While the committee claims to have conducted spot surveys and spoken to the stakeholders for its report, Salim claimed they did not do enough. “We went to Rajasthan and Gujarat, where there are some West Pakistani refugees,” said Salim. “In the North East, we only went to Shillong, Silchar and Guwahati. We did not visit all those areas of Tripura and Meghalaya where there are supposed to be a large number of Bangladeshi refugees. In Assam, we were supposed to go to detention camps and talk to D voters. We did not meet anyone who claimed to have been persecuted in Bangladesh.”

“D” or doubtful voters are those whose citizenship is under question. While sifting through Assam’s electoral rolls in 1997, the Election Commission placed the letter “D” next to 2.3 lakh names. Since then, some have had their names cleared while others have been declared foreigners by Foreigners Tribunals, quasi-judicial bodies set up to rule on such matters in Assam. As of February 2018, there were 1,25,333 D voters left. A number of those declared foreigners are incarcerated in detention centres, which form part of the state’s regular prison system.

“We were supposed to go back for another trip but the BJP government told us it would not be possible because of the security situation,” said Salim.

‘Against the Assam Accord’

When the committee visited Assam in May 2018, it was met with widespread protests in the Brahmaputra Valley. Some Assamese groups felt the Bill would undo the Assam Accord of 1985, which had ended six years of an anti-foreigner agitation in the state.

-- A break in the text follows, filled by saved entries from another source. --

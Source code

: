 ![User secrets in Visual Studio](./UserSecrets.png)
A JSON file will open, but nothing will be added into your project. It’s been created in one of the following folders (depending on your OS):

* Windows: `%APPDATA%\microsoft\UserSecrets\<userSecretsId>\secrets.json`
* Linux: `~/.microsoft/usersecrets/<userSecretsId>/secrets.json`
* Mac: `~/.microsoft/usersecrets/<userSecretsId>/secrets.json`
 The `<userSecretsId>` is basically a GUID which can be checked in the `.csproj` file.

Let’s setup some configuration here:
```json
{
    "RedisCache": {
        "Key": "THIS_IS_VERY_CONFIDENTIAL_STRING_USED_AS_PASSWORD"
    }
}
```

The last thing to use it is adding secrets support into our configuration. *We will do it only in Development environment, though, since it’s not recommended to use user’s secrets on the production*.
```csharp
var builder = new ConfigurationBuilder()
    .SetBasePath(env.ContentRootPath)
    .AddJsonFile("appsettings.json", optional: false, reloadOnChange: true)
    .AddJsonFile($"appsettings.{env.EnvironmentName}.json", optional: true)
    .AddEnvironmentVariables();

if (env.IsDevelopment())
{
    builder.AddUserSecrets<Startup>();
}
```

The accord mandated that foreigners who had entered Assam on or after March 25, 1971 – or the start of the Bangladesh War – would be deleted from the electoral rolls and expelled from India. Those who had arrived between 1966 and 1971 would have their names deleted from the rolls for 10 years. To facilitate this exception for Assam, Section 6A was introduced to the Citizenship Act. If the new Bill is passed, foreigners who have entered the country up to 2014 would be eligible for citizenship.

Mahtab’s note dealt with these concerns. “My only dissent is against the part relating to Assam,” said the MP from Cuttack. The Bill went against the provisions of the 1985 accord and Section 6A, he argued. “Delete Bangladesh, that was my demand.”

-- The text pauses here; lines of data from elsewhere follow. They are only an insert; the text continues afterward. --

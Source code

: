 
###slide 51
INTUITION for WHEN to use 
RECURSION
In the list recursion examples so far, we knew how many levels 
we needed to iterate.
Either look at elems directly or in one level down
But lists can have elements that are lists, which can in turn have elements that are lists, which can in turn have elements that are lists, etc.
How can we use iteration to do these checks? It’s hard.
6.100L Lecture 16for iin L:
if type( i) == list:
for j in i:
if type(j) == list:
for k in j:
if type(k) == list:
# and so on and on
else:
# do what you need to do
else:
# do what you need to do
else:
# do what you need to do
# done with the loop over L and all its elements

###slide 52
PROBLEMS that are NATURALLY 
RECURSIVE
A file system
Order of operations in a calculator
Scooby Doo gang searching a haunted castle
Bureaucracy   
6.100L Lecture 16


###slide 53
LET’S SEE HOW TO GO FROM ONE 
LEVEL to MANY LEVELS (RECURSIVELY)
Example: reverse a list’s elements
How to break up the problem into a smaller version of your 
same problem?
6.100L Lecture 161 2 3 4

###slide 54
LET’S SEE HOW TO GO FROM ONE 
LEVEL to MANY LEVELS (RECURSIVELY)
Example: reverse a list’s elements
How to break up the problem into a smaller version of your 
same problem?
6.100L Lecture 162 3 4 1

Mahtab and another member of the committee had moved an amendment asking that Bangladesh be left out of the Bill, but it was rejected. “They could have done away with Bangladesh because there is already the register,” he said, referring to the National Register of Citizens.

Supposed to be a list of genuine Indian citizens living in Assam, the register is being updated for the first time since 1951. Citizenship is defined by the terms of the Assam Accord, which means anyone who cannot prove that they or their ancestors entered the state before midnight on March 24, 1971 stands to lose Indian citizenship.

‘Discriminatory law’

Salim and Javed Ali Khan also raised the broader concern that the Bill is discriminatory and goes against the principles of a secular Constitution.

“People should not be discriminated against on religious grounds, this is against our Constitution,” said Khan, a MP from Uttar Pradesh.

Both legislators also objected to the Bill being country specific and covering just three neighbouring nations. “If we are doing this on humanitarian grounds, we cannot be limited to the countries we have identified,” Khan contended. “If we make a law, it should not be on a religion or country basis. If neighbouring nations then why not Burma?”

He raised these objection from “day one”, Khan said, but the committee had no answer to them.

‘RSS politics’

Salim also objected that the Bill enshrines the politics of the BJP and its ideological parent, Rashtriya Swayamsevak Sangh. “For the last three or four decades, the BJP had campaigned against Bangladeshi migrants and accused us [of accommodating migrants],” he said, referring to his communist party. “Now, they decide there are two categories of illegal migrants based on religion.”

He also took issue with the Sangh’s rhetoric on the subject. “The BJP and the RSS’s main theme is that it is the unfinished business of Partition,” said Salim. “Based on the two-nation theory, Hindus should be taken in and Muslims sent back. We do not accept that. We are a secular country.”